# What is expected
Print all the records exactly, please.

■ ■ ■ ■ ■ ■ ■

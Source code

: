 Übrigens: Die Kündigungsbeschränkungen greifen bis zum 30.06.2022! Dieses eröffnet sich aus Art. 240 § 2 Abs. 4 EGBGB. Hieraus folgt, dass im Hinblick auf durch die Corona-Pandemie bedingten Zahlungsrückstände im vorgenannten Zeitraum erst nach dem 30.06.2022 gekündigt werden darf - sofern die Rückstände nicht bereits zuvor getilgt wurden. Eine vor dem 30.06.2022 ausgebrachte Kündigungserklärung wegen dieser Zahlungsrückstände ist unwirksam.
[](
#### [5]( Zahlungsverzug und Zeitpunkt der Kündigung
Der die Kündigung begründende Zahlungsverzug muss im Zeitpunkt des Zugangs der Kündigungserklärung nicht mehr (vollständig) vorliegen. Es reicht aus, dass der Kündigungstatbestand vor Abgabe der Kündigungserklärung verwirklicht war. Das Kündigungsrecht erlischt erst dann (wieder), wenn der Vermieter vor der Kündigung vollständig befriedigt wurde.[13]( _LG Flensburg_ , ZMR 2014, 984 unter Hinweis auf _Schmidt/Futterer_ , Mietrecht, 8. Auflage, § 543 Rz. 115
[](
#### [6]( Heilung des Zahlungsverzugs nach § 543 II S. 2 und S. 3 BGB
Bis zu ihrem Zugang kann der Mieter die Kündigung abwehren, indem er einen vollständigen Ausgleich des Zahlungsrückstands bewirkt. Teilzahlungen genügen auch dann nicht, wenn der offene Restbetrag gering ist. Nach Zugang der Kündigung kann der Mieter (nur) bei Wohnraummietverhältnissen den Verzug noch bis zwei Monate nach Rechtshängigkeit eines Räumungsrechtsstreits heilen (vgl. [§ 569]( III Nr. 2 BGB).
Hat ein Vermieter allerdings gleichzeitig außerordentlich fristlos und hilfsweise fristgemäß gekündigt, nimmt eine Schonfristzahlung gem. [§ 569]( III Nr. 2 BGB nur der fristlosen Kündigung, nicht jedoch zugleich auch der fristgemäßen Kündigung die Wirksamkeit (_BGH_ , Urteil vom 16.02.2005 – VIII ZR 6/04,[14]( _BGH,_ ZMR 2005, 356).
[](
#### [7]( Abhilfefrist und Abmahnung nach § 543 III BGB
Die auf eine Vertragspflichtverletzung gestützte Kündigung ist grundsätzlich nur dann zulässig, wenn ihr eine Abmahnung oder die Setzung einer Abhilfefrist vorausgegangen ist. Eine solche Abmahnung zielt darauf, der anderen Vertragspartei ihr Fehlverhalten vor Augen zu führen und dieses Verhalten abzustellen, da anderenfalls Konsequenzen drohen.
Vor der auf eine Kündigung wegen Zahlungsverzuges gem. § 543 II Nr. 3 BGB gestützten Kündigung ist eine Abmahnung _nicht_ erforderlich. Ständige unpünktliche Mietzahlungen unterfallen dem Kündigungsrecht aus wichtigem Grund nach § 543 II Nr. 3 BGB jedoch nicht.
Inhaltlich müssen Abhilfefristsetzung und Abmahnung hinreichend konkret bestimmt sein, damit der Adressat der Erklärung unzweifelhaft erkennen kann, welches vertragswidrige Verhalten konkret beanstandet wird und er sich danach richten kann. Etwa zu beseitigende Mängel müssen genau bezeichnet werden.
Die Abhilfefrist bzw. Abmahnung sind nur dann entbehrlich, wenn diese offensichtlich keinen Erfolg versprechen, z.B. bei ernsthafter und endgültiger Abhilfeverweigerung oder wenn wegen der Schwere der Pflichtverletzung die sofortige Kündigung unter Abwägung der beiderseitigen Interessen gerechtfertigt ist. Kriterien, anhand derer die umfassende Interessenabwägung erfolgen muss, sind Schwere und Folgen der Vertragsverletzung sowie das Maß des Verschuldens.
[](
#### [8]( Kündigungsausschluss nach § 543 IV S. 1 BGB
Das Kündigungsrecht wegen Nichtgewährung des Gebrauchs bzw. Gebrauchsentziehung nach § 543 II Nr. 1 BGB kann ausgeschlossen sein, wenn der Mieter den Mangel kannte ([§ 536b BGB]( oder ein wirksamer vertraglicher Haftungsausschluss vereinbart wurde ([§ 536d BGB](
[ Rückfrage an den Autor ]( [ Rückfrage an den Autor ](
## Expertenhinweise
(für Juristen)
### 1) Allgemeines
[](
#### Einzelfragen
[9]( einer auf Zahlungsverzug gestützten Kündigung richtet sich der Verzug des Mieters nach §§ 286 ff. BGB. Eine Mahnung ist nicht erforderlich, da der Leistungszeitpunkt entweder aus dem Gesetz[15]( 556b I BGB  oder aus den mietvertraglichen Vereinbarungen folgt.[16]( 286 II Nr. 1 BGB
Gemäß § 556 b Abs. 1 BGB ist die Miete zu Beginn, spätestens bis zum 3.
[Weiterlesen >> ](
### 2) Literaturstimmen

■ ■ ■ ■ ■ ■ ■

# Solution to this task
Source code

: Übrigens: Die Kündigungsbeschränkungen greifen bis zum 30.06.2022! Dieses eröffnet sich aus Art. 240 § 2 Abs. 4 EGBGB. Hieraus folgt, dass im Hinblick auf durch die Corona-Pandemie bedingten Zahlungsrückstände im vorgenannten Zeitraum erst nach dem 30.06.2022 gekündigt werden darf - sofern die Rückstände nicht bereits zuvor getilgt wurden. Eine vor dem 30.06.2022 ausgebrachte Kündigungserklärung wegen dieser Zahlungsrückstände ist unwirksam.
[](
#### [5]( Zahlungsverzug und Zeitpunkt der Kündigung
Der die Kündigung begründende Zahlungsverzug muss im Zeitpunkt des Zugangs der Kündigungserklärung nicht mehr (vollständig) vorliegen. Es reicht aus, dass der Kündigungstatbestand vor Abgabe der Kündigungserklärung verwirklicht war. Das Kündigungsrecht erlischt erst dann (wieder), wenn der Vermieter vor der Kündigung vollständig befriedigt wurde.[13]( _LG Flensburg_ , ZMR 2014, 984 unter Hinweis auf _Schmidt/Futterer_ , Mietrecht, 8. Auflage, § 543 Rz. 115
[](
#### [6]( Heilung des Zahlungsverzugs nach § 543 II S. 2 und S. 3 BGB
Bis zu ihrem Zugang kann der Mieter die Kündigung abwehren, indem er einen vollständigen Ausgleich des Zahlungsrückstands bewirkt. Teilzahlungen genügen auch dann nicht, wenn der offene Restbetrag gering ist. Nach Zugang der Kündigung kann der Mieter (nur) bei Wohnraummietverhältnissen den Verzug noch bis zwei Monate nach Rechtshängigkeit eines Räumungsrechtsstreits heilen (vgl. [§ 569]( III Nr. 2 BGB).
Hat ein Vermieter allerdings gleichzeitig außerordentlich fristlos und hilfsweise fristgemäß gekündigt, nimmt eine Schonfristzahlung gem. [§ 569]( III Nr. 2 BGB nur der fristlosen Kündigung, nicht jedoch zugleich auch der fristgemäßen Kündigung die Wirksamkeit (_BGH_ , Urteil vom 16.02.2005 – VIII ZR 6/04,[14]( _BGH,_ ZMR 2005, 356).
[](
#### [7]( Abhilfefrist und Abmahnung nach § 543 III BGB
Die auf eine Vertragspflichtverletzung gestützte Kündigung ist grundsätzlich nur dann zulässig, wenn ihr eine Abmahnung oder die Setzung einer Abhilfefrist vorausgegangen ist. Eine solche Abmahnung zielt darauf, der anderen Vertragspartei ihr Fehlverhalten vor Augen zu führen und dieses Verhalten abzustellen, da anderenfalls Konsequenzen drohen.
Vor der auf eine Kündigung wegen Zahlungsverzuges gem. § 543 II Nr. 3 BGB gestützten Kündigung ist eine Abmahnung _nicht_ erforderlich. Ständige unpünktliche Mietzahlungen unterfallen dem Kündigungsrecht aus wichtigem Grund nach § 543 II Nr. 3 BGB jedoch nicht.
Inhaltlich müssen Abhilfefristsetzung und Abmahnung hinreichend konkret bestimmt sein, damit der Adressat der Erklärung unzweifelhaft erkennen kann, welches vertragswidrige Verhalten konkret beanstandet wird und er sich danach richten kann. Etwa zu beseitigende Mängel müssen genau bezeichnet werden.
Die Abhilfefrist bzw. Abmahnung sind nur dann entbehrlich, wenn diese offensichtlich keinen Erfolg versprechen, z.B. bei ernsthafter und endgültiger Abhilfeverweigerung oder wenn wegen der Schwere der Pflichtverletzung die sofortige Kündigung unter Abwägung der beiderseitigen Interessen gerechtfertigt ist. Kriterien, anhand derer die umfassende Interessenabwägung erfolgen muss, sind Schwere und Folgen der Vertragsverletzung sowie das Maß des Verschuldens.
[](
#### [8]( Kündigungsausschluss nach § 543 IV S. 1 BGB
Das Kündigungsrecht wegen Nichtgewährung des Gebrauchs bzw. Gebrauchsentziehung nach § 543 II Nr. 1 BGB kann ausgeschlossen sein, wenn der Mieter den Mangel kannte ([§ 536b BGB]( oder ein wirksamer vertraglicher Haftungsausschluss vereinbart wurde ([§ 536d BGB](
[ Rückfrage an den Autor ]( [ Rückfrage an den Autor ](
## Expertenhinweise
(für Juristen)
### 1) Allgemeines
[](
#### Einzelfragen
[9]( einer auf Zahlungsverzug gestützten Kündigung richtet sich der Verzug des Mieters nach §§ 286 ff. BGB. Eine Mahnung ist nicht erforderlich, da der Leistungszeitpunkt entweder aus dem Gesetz[15]( 556b I BGB  oder aus den mietvertraglichen Vereinbarungen folgt.[16]( 286 II Nr. 1 BGB
Gemäß § 556 b Abs. 1 BGB ist die Miete zu Beginn, spätestens bis zum 3.
[Weiterlesen >> ](
### 2) Literaturstimmen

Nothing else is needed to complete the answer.